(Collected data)
######

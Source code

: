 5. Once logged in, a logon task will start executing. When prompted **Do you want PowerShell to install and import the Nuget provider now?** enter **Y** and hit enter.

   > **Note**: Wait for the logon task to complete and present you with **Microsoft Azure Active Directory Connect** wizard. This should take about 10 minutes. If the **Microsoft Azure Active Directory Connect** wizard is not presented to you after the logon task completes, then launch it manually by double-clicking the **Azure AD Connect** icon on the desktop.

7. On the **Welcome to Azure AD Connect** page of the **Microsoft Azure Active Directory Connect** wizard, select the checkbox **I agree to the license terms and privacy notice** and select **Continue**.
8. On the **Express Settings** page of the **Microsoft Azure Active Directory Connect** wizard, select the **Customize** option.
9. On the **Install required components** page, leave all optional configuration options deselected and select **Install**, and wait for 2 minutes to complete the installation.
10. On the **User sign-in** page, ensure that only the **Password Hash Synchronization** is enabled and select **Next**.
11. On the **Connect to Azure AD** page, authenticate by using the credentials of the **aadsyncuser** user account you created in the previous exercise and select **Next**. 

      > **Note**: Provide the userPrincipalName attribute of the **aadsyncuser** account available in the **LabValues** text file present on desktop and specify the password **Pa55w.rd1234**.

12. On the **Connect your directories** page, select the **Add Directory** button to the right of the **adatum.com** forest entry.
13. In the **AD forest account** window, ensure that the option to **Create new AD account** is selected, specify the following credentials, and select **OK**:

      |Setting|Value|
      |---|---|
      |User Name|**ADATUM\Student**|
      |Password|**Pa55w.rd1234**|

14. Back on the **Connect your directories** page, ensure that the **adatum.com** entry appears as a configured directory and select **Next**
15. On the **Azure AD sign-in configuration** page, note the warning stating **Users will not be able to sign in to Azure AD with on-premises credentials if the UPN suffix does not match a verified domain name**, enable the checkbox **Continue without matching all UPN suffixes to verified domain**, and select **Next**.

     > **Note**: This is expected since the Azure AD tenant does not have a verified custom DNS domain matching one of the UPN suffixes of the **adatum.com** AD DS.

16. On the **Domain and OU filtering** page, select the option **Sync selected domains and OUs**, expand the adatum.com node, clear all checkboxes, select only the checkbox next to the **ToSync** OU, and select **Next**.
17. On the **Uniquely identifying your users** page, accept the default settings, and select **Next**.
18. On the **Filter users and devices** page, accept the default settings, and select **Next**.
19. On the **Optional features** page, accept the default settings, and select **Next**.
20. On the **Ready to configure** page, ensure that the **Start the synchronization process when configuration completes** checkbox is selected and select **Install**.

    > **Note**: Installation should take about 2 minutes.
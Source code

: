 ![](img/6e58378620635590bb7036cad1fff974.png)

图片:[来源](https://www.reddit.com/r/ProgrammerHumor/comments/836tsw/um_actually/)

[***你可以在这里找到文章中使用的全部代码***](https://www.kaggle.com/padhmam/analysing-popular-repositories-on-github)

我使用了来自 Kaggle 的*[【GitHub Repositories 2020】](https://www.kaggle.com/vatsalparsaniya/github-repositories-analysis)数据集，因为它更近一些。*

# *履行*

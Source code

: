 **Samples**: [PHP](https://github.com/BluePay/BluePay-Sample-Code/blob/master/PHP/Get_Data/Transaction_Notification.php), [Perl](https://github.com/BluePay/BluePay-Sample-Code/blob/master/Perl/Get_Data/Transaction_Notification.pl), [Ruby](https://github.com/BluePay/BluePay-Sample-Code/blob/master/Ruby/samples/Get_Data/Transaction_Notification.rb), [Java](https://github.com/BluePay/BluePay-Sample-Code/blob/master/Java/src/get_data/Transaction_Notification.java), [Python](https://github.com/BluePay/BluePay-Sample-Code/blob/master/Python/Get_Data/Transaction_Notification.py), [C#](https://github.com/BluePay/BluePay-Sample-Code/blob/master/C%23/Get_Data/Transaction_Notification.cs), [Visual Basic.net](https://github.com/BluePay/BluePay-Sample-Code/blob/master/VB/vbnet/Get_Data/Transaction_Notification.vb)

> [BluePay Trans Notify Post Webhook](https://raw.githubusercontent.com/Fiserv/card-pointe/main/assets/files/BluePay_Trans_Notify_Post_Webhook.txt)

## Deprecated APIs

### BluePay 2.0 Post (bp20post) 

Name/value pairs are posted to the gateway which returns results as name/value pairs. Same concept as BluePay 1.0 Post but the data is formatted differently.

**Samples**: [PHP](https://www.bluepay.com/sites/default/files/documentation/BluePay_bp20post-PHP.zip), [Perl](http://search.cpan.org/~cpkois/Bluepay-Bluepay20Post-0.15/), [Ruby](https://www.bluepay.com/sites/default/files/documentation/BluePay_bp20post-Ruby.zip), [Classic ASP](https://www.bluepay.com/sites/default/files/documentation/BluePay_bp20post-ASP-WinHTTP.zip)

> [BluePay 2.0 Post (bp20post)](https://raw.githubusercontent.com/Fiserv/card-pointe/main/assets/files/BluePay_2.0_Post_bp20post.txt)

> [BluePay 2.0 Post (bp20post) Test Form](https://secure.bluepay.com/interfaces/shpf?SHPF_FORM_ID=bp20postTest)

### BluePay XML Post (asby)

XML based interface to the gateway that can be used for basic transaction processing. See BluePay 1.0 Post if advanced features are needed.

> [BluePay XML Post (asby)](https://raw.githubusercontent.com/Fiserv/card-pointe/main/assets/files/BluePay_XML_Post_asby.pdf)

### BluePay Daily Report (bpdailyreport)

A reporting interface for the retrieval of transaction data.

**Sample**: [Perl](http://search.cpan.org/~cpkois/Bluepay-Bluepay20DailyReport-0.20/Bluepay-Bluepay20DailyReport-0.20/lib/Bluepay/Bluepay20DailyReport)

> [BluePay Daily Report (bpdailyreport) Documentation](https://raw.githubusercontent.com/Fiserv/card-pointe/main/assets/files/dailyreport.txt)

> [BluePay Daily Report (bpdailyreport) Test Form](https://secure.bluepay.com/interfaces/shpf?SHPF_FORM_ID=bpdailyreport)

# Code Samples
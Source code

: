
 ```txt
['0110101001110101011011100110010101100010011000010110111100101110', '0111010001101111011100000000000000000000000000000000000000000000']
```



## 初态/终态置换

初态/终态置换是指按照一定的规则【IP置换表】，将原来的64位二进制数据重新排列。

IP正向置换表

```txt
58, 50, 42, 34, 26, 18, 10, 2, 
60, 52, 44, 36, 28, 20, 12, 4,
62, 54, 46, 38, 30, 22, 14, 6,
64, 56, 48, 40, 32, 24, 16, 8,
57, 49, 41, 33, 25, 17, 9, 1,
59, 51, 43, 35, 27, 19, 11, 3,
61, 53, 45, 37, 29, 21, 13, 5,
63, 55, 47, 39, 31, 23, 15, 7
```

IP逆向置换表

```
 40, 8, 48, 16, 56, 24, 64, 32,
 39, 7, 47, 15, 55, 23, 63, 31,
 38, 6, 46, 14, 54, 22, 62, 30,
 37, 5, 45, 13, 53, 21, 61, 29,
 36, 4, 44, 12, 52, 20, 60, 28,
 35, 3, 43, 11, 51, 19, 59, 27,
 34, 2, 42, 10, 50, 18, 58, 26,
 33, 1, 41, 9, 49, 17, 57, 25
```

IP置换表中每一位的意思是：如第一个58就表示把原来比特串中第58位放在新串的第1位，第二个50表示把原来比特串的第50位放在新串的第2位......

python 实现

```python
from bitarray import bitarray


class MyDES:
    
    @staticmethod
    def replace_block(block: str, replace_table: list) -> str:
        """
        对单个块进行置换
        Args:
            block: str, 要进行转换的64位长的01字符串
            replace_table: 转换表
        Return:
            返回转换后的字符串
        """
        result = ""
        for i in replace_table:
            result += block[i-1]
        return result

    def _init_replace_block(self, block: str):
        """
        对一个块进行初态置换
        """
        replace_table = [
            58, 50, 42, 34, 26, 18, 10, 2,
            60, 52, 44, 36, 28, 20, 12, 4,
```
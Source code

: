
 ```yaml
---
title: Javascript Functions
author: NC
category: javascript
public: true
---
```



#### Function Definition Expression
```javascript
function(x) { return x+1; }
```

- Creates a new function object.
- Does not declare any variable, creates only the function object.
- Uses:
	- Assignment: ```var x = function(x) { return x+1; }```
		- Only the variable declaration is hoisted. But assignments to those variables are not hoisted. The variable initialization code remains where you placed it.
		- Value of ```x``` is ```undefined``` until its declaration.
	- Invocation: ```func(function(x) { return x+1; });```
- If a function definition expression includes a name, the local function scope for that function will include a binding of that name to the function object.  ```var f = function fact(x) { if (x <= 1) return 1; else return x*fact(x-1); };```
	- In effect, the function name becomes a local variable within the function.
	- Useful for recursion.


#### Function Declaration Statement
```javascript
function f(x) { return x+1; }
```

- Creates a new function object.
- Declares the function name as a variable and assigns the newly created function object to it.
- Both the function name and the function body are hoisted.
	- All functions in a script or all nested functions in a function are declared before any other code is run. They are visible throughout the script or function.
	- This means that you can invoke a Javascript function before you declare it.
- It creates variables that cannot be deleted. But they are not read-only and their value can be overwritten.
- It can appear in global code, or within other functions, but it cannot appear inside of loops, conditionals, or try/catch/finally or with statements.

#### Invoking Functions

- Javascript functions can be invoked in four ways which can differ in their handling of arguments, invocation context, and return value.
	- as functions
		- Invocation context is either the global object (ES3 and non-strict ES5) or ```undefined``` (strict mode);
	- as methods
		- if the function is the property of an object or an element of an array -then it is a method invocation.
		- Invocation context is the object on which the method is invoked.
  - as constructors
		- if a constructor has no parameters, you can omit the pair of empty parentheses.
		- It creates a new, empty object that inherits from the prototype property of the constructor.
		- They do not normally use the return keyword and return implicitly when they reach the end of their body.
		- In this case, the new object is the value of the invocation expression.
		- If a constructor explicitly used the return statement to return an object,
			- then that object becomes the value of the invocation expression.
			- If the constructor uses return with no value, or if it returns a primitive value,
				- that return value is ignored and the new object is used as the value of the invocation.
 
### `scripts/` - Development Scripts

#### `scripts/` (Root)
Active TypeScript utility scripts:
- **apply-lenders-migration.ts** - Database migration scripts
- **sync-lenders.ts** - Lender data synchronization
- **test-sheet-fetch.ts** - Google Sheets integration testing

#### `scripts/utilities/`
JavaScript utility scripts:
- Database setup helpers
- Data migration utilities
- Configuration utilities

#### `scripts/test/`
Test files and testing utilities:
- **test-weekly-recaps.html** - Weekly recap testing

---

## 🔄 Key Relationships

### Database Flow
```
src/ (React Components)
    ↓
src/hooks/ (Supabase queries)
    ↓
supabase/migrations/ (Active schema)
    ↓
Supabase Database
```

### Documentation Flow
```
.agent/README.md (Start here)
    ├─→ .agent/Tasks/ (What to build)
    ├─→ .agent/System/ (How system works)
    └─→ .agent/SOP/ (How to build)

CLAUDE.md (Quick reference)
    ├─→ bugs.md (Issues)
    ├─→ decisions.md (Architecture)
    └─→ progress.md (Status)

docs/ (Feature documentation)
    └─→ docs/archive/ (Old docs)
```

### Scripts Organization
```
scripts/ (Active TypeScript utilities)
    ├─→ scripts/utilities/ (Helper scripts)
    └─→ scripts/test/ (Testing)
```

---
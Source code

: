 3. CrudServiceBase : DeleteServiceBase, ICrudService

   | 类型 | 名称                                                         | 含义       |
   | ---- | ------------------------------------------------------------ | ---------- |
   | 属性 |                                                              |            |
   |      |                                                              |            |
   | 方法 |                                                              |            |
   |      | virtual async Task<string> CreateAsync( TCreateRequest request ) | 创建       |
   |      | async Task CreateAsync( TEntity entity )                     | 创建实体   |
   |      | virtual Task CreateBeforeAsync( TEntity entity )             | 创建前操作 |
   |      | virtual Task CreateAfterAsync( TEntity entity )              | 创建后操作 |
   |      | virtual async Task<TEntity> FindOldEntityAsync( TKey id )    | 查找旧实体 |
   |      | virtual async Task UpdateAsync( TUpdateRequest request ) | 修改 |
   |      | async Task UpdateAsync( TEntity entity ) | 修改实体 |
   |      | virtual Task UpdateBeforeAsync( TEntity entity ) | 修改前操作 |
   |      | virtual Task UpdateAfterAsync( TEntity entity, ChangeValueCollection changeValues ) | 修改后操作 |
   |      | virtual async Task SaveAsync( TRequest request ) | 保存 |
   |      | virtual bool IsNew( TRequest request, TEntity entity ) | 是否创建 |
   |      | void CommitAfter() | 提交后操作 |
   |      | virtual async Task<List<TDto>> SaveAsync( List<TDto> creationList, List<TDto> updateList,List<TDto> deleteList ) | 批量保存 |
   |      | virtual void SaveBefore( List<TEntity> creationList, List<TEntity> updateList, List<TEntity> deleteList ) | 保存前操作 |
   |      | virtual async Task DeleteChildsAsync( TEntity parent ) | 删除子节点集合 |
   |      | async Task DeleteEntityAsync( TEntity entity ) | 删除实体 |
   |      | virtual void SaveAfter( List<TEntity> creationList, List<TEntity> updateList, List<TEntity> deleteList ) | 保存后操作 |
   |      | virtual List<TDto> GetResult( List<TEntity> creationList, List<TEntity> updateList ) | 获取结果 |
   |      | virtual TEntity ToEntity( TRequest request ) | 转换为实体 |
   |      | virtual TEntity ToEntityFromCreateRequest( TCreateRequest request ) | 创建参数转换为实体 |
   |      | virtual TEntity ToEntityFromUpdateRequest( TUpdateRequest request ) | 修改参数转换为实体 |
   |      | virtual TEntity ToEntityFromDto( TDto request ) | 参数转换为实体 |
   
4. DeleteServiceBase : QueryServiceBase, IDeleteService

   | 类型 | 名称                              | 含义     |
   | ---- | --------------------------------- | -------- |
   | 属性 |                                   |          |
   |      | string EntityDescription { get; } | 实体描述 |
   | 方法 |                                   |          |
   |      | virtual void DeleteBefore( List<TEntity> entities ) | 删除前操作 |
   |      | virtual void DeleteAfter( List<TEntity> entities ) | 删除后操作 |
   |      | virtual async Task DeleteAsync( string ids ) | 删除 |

######

• _PROMPT_
Begin at the first line of the records above and restate each line word for word, stopping after the line with "14. Back on".

• _SOLUTION TO THE PROBLEM_
Source code

: 5. Once logged in, a logon task will start executing. When prompted **Do you want PowerShell to install and import the Nuget provider now?** enter **Y** and hit enter.

   > **Note**: Wait for the logon task to complete and present you with **Microsoft Azure Active Directory Connect** wizard. This should take about 10 minutes. If the **Microsoft Azure Active Directory Connect** wizard is not presented to you after the logon task completes, then launch it manually by double-clicking the **Azure AD Connect** icon on the desktop.

7. On the **Welcome to Azure AD Connect** page of the **Microsoft Azure Active Directory Connect** wizard, select the checkbox **I agree to the license terms and privacy notice** and select **Continue**.
8. On the **Express Settings** page of the **Microsoft Azure Active Directory Connect** wizard, select the **Customize** option.
9. On the **Install required components** page, leave all optional configuration options deselected and select **Install**, and wait for 2 minutes to complete the installation.
10. On the **User sign-in** page, ensure that only the **Password Hash Synchronization** is enabled and select **Next**.
11. On the **Connect to Azure AD** page, authenticate by using the credentials of the **aadsyncuser** user account you created in the previous exercise and select **Next**. 

      > **Note**: Provide the userPrincipalName attribute of the **aadsyncuser** account available in the **LabValues** text file present on desktop and specify the password **Pa55w.rd1234**.

12. On the **Connect your directories** page, select the **Add Directory** button to the right of the **adatum.com** forest entry.
13. In the **AD forest account** window, ensure that the option to **Create new AD account** is selected, specify the following credentials, and select **OK**:

      |Setting|Value|
      |---|---|
      |User Name|**ADATUM\Student**|
      |Password|**Pa55w.rd1234**|

14. Back on the **Connect your directories** page, ensure that the **adatum.com** entry appears as a configured directory and select **Next**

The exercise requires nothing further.